What is being asked = From the first line of the data below, repeat each line exactly until you reach the line with "Newport News, Virginia"; include that line too.

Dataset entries
-- -- --
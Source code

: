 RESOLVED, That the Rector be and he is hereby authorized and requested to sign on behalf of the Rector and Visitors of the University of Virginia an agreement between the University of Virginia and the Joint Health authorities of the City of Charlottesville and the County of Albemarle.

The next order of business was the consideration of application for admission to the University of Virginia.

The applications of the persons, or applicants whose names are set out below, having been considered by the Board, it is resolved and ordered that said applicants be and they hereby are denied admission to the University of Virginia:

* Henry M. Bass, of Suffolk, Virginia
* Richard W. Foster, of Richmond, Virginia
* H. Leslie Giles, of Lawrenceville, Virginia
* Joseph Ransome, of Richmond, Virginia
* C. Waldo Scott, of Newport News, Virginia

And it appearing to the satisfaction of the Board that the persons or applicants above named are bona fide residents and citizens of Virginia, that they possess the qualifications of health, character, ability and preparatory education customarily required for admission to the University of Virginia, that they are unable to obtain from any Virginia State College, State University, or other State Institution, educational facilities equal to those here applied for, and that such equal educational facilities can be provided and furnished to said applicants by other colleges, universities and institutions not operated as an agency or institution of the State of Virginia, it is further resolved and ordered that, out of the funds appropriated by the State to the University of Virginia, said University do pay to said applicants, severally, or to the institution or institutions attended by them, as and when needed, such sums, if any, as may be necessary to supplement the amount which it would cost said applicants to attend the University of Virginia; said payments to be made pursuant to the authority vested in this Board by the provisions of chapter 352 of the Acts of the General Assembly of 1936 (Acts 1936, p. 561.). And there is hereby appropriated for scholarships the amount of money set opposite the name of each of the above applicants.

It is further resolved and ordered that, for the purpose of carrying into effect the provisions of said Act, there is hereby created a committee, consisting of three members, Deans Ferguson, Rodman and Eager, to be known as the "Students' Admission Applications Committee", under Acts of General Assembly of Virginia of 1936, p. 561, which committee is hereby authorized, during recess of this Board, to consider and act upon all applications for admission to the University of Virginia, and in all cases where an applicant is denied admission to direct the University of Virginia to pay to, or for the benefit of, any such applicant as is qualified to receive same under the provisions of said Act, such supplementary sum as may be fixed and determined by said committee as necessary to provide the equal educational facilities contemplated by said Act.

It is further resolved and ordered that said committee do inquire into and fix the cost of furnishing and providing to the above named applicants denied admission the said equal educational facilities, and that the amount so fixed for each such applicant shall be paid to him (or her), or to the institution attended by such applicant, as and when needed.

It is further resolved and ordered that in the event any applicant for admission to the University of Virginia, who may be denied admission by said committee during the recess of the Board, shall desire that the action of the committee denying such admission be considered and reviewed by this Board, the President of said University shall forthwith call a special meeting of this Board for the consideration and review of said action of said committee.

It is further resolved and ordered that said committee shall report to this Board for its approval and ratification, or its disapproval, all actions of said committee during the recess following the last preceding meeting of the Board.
-- -- --
Result below =
Source code

: RESOLVED, That the Rector be and he is hereby authorized and requested to sign on behalf of the Rector and Visitors of the University of Virginia an agreement between the University of Virginia and the Joint Health authorities of the City of Charlottesville and the County of Albemarle.

The next order of business was the consideration of application for admission to the University of Virginia.

The applications of the persons, or applicants whose names are set out below, having been considered by the Board, it is resolved and ordered that said applicants be and they hereby are denied admission to the University of Virginia:

* Henry M. Bass, of Suffolk, Virginia
* Richard W. Foster, of Richmond, Virginia
* H. Leslie Giles, of Lawrenceville, Virginia
* Joseph Ransome, of Richmond, Virginia
* C. Waldo Scott, of Newport News, Virginia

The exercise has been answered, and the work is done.